HR = hazard ratio; SEER = Surveillance, Epidemiology and End Results

#Decades: 18-59, 60-69, 70-79, 80+

The benefit of marriage in patients with cancer likely represents a stable social construct, although the reasoning is subjective and the effect is likely multifactorial. For example, being married may reflect better access to healthcare compared to unmarried patients. However, better access to healthcare cannot be the total explanation because poor socioeconomic status still adversely affects outcomes in countries that have universal healthcare (3, 11). Psychosocial factors associated with being married may be influential as well. Married patients may be encouraged by their spouses to seek medical attention for worrisome symptoms, seek definitive treatment for conditions, and adhere to prescribed treatment regimens with the encouragement of a supportive spouse (3, 12, 13). The effect of this bond is speculative, however it may be inferred that this relationship may improve adherence to treatment regimens and rigorous follow-up required of cancer patients. The diagnosis of cancer may illicit distress and subsequently depression. By having a supportive partner, married patients have the ability to share the emotional burden of a cancer diagnosis with their spouse (14). Ultimately, patients without a support system associated with marriage may be at risk for poor outcomes and may require additional effort in order to maximize excellent clinical outcomes.

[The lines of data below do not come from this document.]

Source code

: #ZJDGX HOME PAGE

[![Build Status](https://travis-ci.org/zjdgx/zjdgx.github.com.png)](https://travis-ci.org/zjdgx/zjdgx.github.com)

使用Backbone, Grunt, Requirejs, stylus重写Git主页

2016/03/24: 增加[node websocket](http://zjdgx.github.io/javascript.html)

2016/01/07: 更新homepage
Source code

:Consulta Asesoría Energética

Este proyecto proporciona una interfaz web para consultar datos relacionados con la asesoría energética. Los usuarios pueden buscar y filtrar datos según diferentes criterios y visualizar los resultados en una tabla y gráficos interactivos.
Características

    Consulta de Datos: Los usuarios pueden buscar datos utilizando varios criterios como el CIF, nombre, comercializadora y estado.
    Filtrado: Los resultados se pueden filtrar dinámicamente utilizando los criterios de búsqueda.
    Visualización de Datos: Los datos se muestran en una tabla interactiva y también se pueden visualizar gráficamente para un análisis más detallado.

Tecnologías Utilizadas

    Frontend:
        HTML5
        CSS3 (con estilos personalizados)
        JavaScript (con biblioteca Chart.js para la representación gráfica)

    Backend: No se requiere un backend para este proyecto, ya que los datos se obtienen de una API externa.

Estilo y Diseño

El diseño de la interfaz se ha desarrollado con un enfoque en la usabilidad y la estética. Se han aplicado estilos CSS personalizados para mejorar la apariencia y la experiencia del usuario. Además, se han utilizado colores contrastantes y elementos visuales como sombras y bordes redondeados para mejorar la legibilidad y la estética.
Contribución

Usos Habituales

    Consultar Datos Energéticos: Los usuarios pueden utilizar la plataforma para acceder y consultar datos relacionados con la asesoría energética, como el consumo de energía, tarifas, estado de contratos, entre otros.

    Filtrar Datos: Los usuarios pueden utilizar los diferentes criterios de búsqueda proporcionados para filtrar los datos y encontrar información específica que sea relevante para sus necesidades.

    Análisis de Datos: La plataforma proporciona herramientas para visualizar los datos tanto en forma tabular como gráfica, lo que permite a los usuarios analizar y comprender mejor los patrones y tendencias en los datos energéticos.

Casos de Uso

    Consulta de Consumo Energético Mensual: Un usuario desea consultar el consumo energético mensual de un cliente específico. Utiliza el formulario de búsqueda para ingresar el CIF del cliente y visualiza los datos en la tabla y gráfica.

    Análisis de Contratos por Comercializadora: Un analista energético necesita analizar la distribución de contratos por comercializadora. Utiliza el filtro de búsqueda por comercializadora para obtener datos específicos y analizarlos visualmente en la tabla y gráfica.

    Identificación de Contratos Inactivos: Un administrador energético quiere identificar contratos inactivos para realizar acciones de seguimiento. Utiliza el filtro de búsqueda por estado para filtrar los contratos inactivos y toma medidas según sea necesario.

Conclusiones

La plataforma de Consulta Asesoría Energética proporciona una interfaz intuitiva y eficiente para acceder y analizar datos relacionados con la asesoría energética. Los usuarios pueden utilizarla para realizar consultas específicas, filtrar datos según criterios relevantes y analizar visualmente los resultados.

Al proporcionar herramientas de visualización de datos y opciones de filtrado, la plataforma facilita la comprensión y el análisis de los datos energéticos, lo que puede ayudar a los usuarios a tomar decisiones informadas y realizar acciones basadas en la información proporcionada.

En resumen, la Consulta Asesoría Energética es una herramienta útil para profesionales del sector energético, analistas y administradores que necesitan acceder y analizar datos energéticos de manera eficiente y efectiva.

Although the overall and cancer specific mortality rates for patients with ACC is dismal even in married patients, the role of clinicians and multidisciplinary teams is to recognize these disparities in outcomes for the SDW patient and provide avenues to improve survival for these patients to the level of the married patient. Furthermore, interventions to improve outcomes for the SDW patient may prove to be cost-effective in the overall healthcare structure and deliverability of care. Previous studies outside of the urologic community have assessed the impact of promoting support mechanisms in oncology patients (15, 16). In a study from the Massachusetts General Hospital, investigators randomly assigned 107 patients with metastatic non-small-cell lung cancer to receive either early palliative care in conjunction with standard oncologic care or standard oncologic care alone (15). The authors found that patients receiving early palliative care had improved quality of life and mood, required less aggressive end-of-life care and ultimately had longer median survival (11.6 months vs. 8.9 months, p=0.02) compared to the control group. Aoun et al. randomized 26 palliative care patients living alone to having additional care-aid hours in their home and found that these patients had improved quality of life, preservation of self-dignity, ease of burden of everyday living, and reduced loneliness and isolation (16). Although similar studies have not been performed in married vs. SDW patients, particularly for the dismal prognosis associated with ACC, implementing comparable measures to the SDW population should be an area of further research endeavors.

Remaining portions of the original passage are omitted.